- **Given information**:
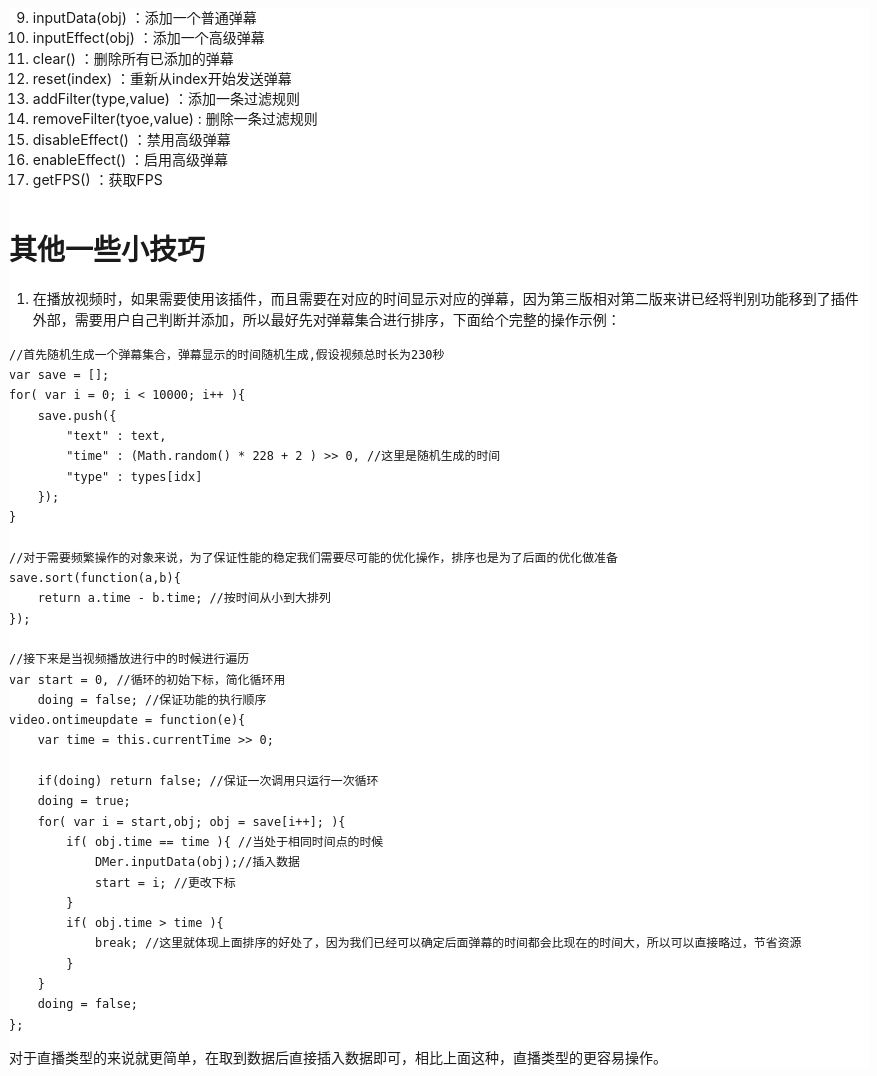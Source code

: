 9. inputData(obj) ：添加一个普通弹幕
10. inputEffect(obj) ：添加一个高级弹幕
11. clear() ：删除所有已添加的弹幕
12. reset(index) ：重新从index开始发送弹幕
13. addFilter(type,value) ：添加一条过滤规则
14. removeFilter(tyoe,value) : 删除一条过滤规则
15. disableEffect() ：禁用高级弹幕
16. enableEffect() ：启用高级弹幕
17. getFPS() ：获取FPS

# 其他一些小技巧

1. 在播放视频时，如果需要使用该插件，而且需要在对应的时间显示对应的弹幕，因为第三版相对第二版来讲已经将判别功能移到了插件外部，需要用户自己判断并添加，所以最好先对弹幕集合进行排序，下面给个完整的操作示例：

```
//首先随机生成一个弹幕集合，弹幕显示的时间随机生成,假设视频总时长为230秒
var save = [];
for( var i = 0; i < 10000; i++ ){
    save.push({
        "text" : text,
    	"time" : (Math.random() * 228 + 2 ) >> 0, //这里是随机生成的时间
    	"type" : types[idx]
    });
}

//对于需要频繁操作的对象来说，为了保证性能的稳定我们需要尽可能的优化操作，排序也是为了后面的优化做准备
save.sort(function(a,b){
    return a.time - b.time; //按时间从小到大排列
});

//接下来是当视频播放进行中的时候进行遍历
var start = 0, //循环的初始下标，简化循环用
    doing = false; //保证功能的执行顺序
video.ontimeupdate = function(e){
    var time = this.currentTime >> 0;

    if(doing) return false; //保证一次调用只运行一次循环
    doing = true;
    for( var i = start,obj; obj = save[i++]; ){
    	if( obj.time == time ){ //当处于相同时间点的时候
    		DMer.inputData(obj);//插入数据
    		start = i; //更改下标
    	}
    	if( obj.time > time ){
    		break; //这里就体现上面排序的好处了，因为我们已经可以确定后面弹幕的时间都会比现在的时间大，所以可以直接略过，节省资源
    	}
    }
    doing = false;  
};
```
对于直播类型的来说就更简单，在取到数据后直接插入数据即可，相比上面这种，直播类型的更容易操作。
---
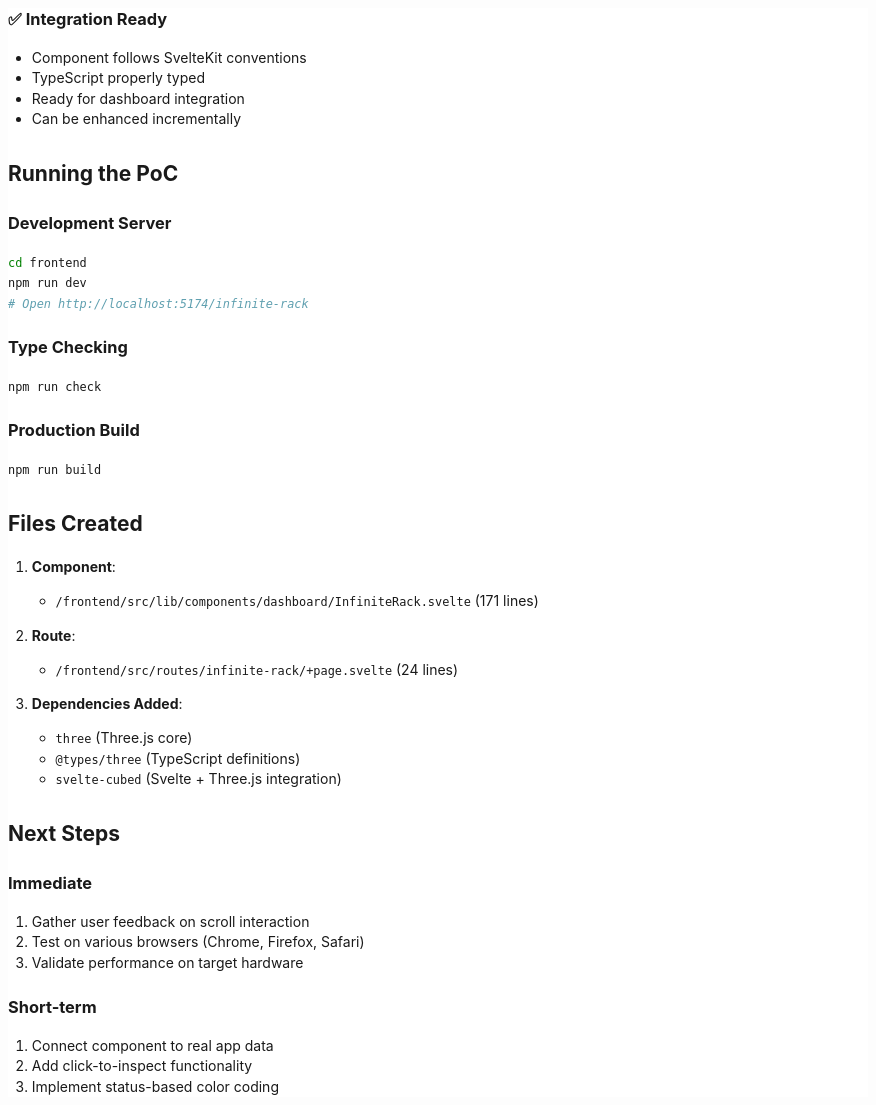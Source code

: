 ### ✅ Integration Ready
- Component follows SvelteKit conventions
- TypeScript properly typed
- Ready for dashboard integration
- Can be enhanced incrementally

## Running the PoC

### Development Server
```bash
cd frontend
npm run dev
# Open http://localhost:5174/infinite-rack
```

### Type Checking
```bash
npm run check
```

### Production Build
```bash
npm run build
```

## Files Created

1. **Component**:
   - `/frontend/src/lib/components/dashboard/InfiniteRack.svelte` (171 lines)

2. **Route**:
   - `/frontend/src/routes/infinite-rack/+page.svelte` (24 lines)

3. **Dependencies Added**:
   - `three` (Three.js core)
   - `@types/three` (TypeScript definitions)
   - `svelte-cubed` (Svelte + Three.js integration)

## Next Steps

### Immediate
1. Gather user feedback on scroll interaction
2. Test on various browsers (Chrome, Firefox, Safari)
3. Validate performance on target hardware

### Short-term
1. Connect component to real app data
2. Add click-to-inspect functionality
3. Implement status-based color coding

- **Aim of the task**:
Please state how many lines of the listing contain the string "Ready". Give only that number.

- **Answer to the problem**:
2